__Task directions__
Every record below should be repeated word for word, with the pictures left out.

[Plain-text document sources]
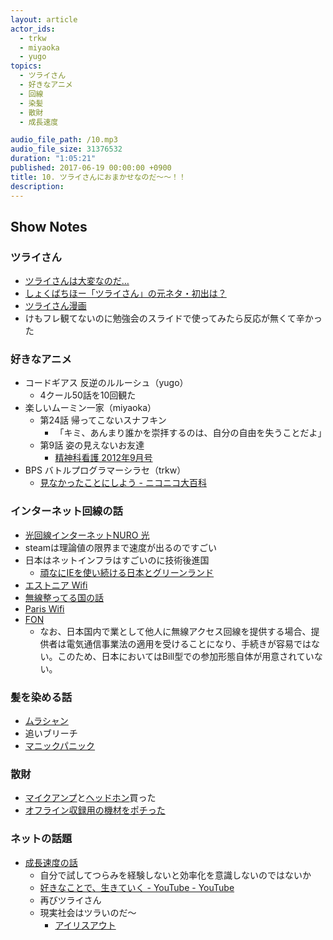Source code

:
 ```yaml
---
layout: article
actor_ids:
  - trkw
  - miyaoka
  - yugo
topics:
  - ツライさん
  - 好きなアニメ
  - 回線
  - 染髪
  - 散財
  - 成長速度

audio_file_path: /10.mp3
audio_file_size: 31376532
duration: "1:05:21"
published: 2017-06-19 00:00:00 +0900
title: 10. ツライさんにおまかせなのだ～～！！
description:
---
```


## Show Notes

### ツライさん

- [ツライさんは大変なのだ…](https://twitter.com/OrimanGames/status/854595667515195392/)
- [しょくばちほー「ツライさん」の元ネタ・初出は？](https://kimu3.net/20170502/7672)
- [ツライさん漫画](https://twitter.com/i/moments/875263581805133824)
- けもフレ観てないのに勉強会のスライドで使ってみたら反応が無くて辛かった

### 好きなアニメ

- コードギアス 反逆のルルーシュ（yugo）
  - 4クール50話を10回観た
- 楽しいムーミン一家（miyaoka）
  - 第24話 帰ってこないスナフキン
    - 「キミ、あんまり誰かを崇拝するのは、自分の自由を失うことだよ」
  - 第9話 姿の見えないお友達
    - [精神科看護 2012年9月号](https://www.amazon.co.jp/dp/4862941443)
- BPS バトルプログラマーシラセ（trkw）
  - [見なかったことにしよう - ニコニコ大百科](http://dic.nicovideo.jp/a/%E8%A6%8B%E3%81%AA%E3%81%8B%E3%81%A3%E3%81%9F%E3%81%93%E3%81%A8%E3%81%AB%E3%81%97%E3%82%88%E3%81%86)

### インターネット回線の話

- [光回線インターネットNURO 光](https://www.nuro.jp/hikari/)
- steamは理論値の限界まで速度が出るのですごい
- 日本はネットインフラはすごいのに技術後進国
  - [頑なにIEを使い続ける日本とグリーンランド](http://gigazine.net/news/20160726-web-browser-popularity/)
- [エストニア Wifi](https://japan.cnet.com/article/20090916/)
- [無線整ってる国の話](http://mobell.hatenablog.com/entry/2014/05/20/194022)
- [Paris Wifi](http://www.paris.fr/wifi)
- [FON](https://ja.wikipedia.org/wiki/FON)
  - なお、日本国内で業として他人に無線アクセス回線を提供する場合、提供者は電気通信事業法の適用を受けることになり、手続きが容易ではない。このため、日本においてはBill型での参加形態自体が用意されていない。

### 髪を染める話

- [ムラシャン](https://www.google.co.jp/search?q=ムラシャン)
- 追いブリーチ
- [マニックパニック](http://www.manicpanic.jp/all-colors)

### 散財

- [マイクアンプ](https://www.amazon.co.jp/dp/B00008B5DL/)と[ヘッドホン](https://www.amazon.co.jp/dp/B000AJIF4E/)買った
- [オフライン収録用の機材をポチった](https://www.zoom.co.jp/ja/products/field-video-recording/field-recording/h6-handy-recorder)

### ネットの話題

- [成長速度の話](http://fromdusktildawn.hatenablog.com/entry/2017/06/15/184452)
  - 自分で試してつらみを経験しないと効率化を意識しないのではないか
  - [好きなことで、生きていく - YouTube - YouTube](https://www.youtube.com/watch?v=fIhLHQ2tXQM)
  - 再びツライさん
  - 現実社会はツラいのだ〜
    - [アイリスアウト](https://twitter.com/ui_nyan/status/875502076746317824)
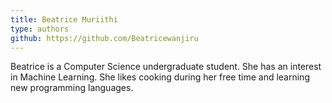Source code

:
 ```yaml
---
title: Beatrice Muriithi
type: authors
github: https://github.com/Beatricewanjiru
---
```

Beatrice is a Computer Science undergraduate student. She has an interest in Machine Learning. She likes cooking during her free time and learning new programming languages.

__Task response__
Source code

:
 ```yaml
---
layout: article
actor_ids:
  - trkw
  - miyaoka
  - yugo
topics:
  - ツライさん
  - 好きなアニメ
  - 回線
  - 染髪
  - 散財
  - 成長速度

audio_file_path: /10.mp3
audio_file_size: 31376532
duration: "1:05:21"
published: 2017-06-19 00:00:00 +0900
title: 10. ツライさんにおまかせなのだ～～！！
description:
---
```


## Show Notes

### ツライさん

- [ツライさんは大変なのだ…](https://twitter.com/OrimanGames/status/854595667515195392/)
- [しょくばちほー「ツライさん」の元ネタ・初出は？](https://kimu3.net/20170502/7672)
- [ツライさん漫画](https://twitter.com/i/moments/875263581805133824)
- けもフレ観てないのに勉強会のスライドで使ってみたら反応が無くて辛かった

### 好きなアニメ

- コードギアス 反逆のルルーシュ（yugo）
  - 4クール50話を10回観た
- 楽しいムーミン一家（miyaoka）
  - 第24話 帰ってこないスナフキン
    - 「キミ、あんまり誰かを崇拝するのは、自分の自由を失うことだよ」
  - 第9話 姿の見えないお友達
    - [精神科看護 2012年9月号](https://www.amazon.co.jp/dp/4862941443)
- BPS バトルプログラマーシラセ（trkw）
  - [見なかったことにしよう - ニコニコ大百科](http://dic.nicovideo.jp/a/%E8%A6%8B%E3%81%AA%E3%81%8B%E3%81%A3%E3%81%9F%E3%81%93%E3%81%A8%E3%81%AB%E3%81%97%E3%82%88%E3%81%86)

### インターネット回線の話

- [光回線インターネットNURO 光](https://www.nuro.jp/hikari/)
- steamは理論値の限界まで速度が出るのですごい
- 日本はネットインフラはすごいのに技術後進国
  - [頑なにIEを使い続ける日本とグリーンランド](http://gigazine.net/news/20160726-web-browser-popularity/)
- [エストニア Wifi](https://japan.cnet.com/article/20090916/)
- [無線整ってる国の話](http://mobell.hatenablog.com/entry/2014/05/20/194022)
- [Paris Wifi](http://www.paris.fr/wifi)
- [FON](https://ja.wikipedia.org/wiki/FON)
  - なお、日本国内で業として他人に無線アクセス回線を提供する場合、提供者は電気通信事業法の適用を受けることになり、手続きが容易ではない。このため、日本においてはBill型での参加形態自体が用意されていない。

### 髪を染める話

- [ムラシャン](https://www.google.co.jp/search?q=ムラシャン)
- 追いブリーチ
- [マニックパニック](http://www.manicpanic.jp/all-colors)

### 散財

- [マイクアンプ](https://www.amazon.co.jp/dp/B00008B5DL/)と[ヘッドホン](https://www.amazon.co.jp/dp/B000AJIF4E/)買った
- [オフライン収録用の機材をポチった](https://www.zoom.co.jp/ja/products/field-video-recording/field-recording/h6-handy-recorder)

### ネットの話題

- [成長速度の話](http://fromdusktildawn.hatenablog.com/entry/2017/06/15/184452)
  - 自分で試してつらみを経験しないと効率化を意識しないのではないか
  - [好きなことで、生きていく - YouTube - YouTube](https://www.youtube.com/watch?v=fIhLHQ2tXQM)
  - 再びツライさん
  - 現実社会はツラいのだ〜
    - [アイリスアウト](https://twitter.com/ui_nyan/status/875502076746317824)
Source code

:
 ```yaml
---
title: Beatrice Muriithi
type: authors
github: https://github.com/Beatricewanjiru
---
```

Beatrice is a Computer Science undergraduate student. She has an interest in Machine Learning. She likes cooking during her free time and learning new programming languages.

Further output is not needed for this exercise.